Transgender drama “Midnight Swan” was named as the best film on Saturday at the Far East Film Festival in Udine, Italy. The Golden Mulberry prize was awarded by an audience poll after the film’s online screening.
The film, directed by Uchida Eiji, is the story of an adolescent girl who moves in with her transgender aunt. She finds salvation from loneliness through dance, but the decision does not sit easily with her relative who is struggling to be accepted as a woman. The film previously won the best film prize at the Japan Academy.
Second prize also went to a Japanese-made title, Maeda Koji’s comedy “You’re Not Normal Either!”. Taiwanese hit “My Missing Valentine,” directed by Chen Yu-hsun claimed the third prize.
Among the festival’s season ticket holders, its black dragon pass holders also chose “My Missing Valentine” as their top film, while MYmovies readers opted for Soi Cheang’s fierce Hong Kong thriller “Limbo.”
Hong Kong film noir “Hand Rolled Cigarette” won the White Mulberry prize, awarded by a three-person jury for best first film. It was directed by Chan Kin-long. Chinese ecological fable “Anima” by Cao Jingling earned a special mention.
Popular on Variety
Responding to COVID conditions, the festival was held as a hybrid event that combined in-person screenings and seminars with others that were online only. In certain cases, the festival obtained multi-territory rights and was able to screen titles outside Italy in other parts of Europe. This allowed the festival to expand its reach despite the public health obstacles and enduring travel restrictions.

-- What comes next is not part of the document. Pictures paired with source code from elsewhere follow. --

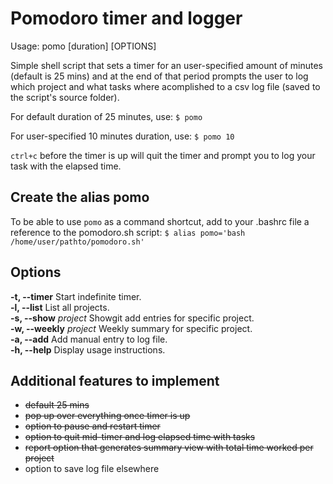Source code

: # Pomodoro timer and logger


Usage: pomo [duration] [OPTIONS]  

  
Simple shell script that sets a timer for an user-specified amount of minutes (default is 25 mins) and at the end of that period prompts the user to log which project and what tasks where acomplished to a csv log file (saved to the script's source folder).

For default duration of 25 minutes, use:
`$ pomo` 

For user-specified 10 minutes duration, use:
`$ pomo 10`

`ctrl+c` before the timer is up will quit the timer and prompt you to log your task with the elapsed time.


## Create the alias pomo
To be able to use `pomo` as a command shortcut, add to your .bashrc file a reference to the pomodoro.sh script:
`$ alias pomo='bash /home/user/pathto/pomodoro.sh'`





## Options
**-t, --timer** 			Start indefinite timer.  
**-l, --list**				List all projects.  
**-s, --show** *project*	Showgit add  entries for specific project.  	
**-w, --weekly** *project* 	Weekly summary for specific project.  
**-a, --add** 				Add manual entry to log file.  
**-h, --help**				Display usage instructions.  



## Additional features to implement
* ~~default 25 mins~~
* ~~pop up over everything once timer is up~~ 
* ~~option to pause and restart timer~~
* ~~option to quit mid-timer and log elapsed time with tasks~~
* ~~report option that generates summary view with total time worked per project~~
* option to save log file elsewhere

Organizers said that the festival welcomed 10,000 visitors on site in Udine and a further 15,000 digital participants from 38 countries. In total they streamed over a million minutes of content.
“The public understood and enthusiastically supported the opening plan (which it might be more accurate to call a “battle plan” (that was) devised after an interminable period of restrictions. In fact, accessibility to the FEFF multiplied for the very first time, with an in-the-flesh version (an outdoor arena with 400 seats and a series of 5 screening rooms) and a digital version (the online platform curated with the technical support of MYmovies),” organizers said.
They also put on 14 livestreaming events with Asia and held five press conferences via Google Meet. The festival’s industry support sections, Focus Asia and Ties That Bind, were able to welcome 55 executives from Europe and the U.S.